My church has these groups called missional community groups that are made up of people from the same geographical neighborhood who are interested in doing things together in order to serve their immediate community. The groups are pretty autonomous, and each one has its own projects and agendas (which is the point), but every once in awhile the church trickles down some curriculum that they’d like each group to discuss. Recently we were given a handout on the topic of the person of peace (which is probably a whole post in its own right) that included an exercise to draw what you picture the kingdom of God looking like.

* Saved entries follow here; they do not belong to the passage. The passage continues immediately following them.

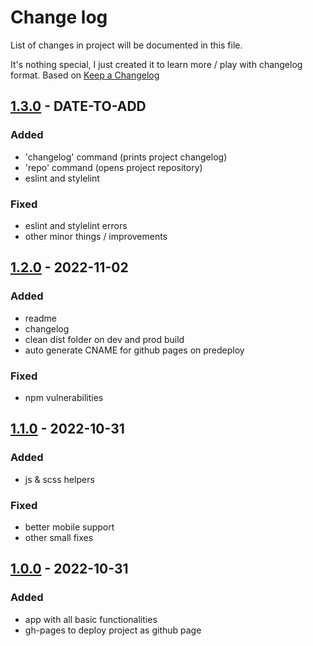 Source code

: # Change log

List of changes in project will be documented in this file.

It's nothing special, I just created it to learn more / play with changelog format. Based on [Keep a Changelog](https://keepachangelog.com/en/1.0.0/)

## [1.3.0] - DATE-TO-ADD

### Added

- 'changelog' command (prints project changelog)
- 'repo' command (opens project repository)
- eslint and stylelint

### Fixed

- eslint and stylelint errors
- other minor things / improvements


## [1.2.0] - 2022-11-02

### Added

- readme
- changelog
- clean dist folder on dev and prod build
- auto generate CNAME for github pages on predeploy

### Fixed

- npm vulnerabilities

## [1.1.0] - 2022-10-31

### Added

- js & scss helpers

### Fixed

- better mobile support
- other small fixes

## [1.0.0] - 2022-10-31

### Added

- app with all basic functionalities
- gh-pages to deploy project as github page

[1.3.0]: https://github.com/mihauco/mihauco.github.io/compare/v1.2.0...v1.3.0
[1.2.0]: https://github.com/mihauco/mihauco.github.io/compare/v1.1.0...v1.2.0
[1.1.0]: https://github.com/mihauco/mihauco.github.io/compare/v1.0.0...v1.1.0
[1.0.0]: https://github.com/mihauco/mihauco.github.io/releases/tag/v1.0.0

Normally I hate drawing prompts. I would just as soon tell you in words, and in fact could probably do a much more detailed job in that manner! (This is why I’m a blogger.) But I had fun with this thought exercise. Here’s what I drew:
Everyone is happy (even the sun, apparently!) and gets along, and there are no more tears. (That’s always been one of my favorite verses in the Bible about the kingdom: “He will wipe every tear from their eyes.”) There’s a table full of really good food that I’m sure gets replenished frequently, and there is music and singing all the time. There are infinite books and nice places to read them. And God, Jesus, and the Holy Spirit are up there hanging out with us.
Now, obviously, this is not literal, nor is it theologically correct. But it was fun to think about some of the nice things in this world that I imagine would only be magnified in the next. I have no idea what the infinite kingdom of God will be like, and I honestly don’t think about it that much. But perhaps the most beautiful part of all of it to me is in thinking about how we can bring this kingdom about here. Because the Bible tells us that’s our call. Sure, there are parts of eternity that simply can’t be fulfilled on this broken earth with broken people leading the charge. But the calls to love, give, and serve radically can happen now. I can do it. You can do it. And that small piece of heaven is the real representation of God’s kingdom.
How do you picture the kingdom of God?